Public transportation is often the target of complaints. Usually because it is not on schedule. Or the arduous task of connecting with one service and the next. For example, on the East Coast, if the red line bus was five minutes late that meant that you would miss the green line bus at the transit center and have to wait 30 minutes to an hour to get to work. Or continue on foot.
But the Milwaukee street car, The Hop, remains consistently on time. At least that is my experience. For commuters traveling into the city from the south, it is convenient to exit the train station walk across the street and around the corner to catch a ride on The Hop. From there the street car delivers commuters to Historic Third Ward and East Town stops within 5 to 15 minutes.
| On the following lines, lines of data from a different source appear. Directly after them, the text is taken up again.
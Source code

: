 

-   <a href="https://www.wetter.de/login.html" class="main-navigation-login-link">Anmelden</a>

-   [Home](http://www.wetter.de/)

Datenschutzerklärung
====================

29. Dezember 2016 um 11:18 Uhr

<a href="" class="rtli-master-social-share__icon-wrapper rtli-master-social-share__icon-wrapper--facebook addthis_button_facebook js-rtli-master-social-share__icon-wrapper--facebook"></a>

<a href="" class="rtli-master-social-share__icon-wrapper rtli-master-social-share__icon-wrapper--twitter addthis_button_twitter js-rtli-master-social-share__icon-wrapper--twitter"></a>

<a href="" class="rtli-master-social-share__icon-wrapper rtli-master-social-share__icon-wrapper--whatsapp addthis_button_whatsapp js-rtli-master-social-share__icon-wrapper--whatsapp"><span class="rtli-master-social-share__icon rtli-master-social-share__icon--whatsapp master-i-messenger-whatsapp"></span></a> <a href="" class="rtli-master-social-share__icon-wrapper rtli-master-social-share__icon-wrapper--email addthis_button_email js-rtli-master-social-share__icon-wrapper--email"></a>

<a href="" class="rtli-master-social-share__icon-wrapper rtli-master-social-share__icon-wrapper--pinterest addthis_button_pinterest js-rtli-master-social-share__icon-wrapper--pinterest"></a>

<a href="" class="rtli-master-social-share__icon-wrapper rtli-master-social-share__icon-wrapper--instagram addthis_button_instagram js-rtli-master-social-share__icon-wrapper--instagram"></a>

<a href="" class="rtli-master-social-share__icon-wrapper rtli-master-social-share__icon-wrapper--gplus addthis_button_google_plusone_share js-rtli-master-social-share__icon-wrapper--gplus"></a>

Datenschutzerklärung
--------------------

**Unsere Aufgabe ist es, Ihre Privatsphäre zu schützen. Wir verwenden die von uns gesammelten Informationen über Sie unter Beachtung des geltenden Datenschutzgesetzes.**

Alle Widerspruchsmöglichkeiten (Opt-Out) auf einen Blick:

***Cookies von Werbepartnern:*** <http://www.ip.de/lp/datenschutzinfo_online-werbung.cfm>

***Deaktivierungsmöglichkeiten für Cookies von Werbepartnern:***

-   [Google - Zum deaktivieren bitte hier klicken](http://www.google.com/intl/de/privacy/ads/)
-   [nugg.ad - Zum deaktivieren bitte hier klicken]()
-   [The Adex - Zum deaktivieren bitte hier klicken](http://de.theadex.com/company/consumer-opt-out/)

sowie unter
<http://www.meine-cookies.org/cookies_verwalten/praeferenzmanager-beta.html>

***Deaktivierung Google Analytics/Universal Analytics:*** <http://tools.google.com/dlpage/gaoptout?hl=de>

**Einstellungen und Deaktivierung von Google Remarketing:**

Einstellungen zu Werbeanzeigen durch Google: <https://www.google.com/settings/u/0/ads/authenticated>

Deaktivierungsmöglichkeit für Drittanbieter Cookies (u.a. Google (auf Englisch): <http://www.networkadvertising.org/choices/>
The cost of commuting by train and street car is the same and sometimes less than the cost of commuting by automobile. And no need to hunt for expensive parking solutions. Avoiding the danger and hassle of traffic congestion on the interstate is a bonus. Especially during unfavorable weather conditions. The train has WiFi and outlets allowing commuters to work while they ride. And, for people like me who prefer no-Fi, the train has a quiet car (like library quiet) for commuters.
There are some downsides. If the first train is late or delayed in some way, commuters have to wait two hours or more for the second train. A difference of starting work at eight o’clock or ten o’clock. One commuter bemoaned the fact that she would like a train that came in from the west, or that connected Madison and Milwaukee. Maybe that will happen someday. Maybe people will see the advantage of commuting by train.
Most days when I commute by rail, train cars are comfortably full. By that I mean, each row has four seats separated by an aisle. Many choose a seat by the window. Like myself. On rare occasions I shared the two seats with another commuter. Similarly, the street car is modestly full during commutes to work. Did I mention that both the train and street car are heated? A wonderful feature for Wisconsin winters.
Public transportation can be a nightmarish hassle. And some days it still is. But for the most part, the Milwaukee rail services, train and street car, are relatively free of stress.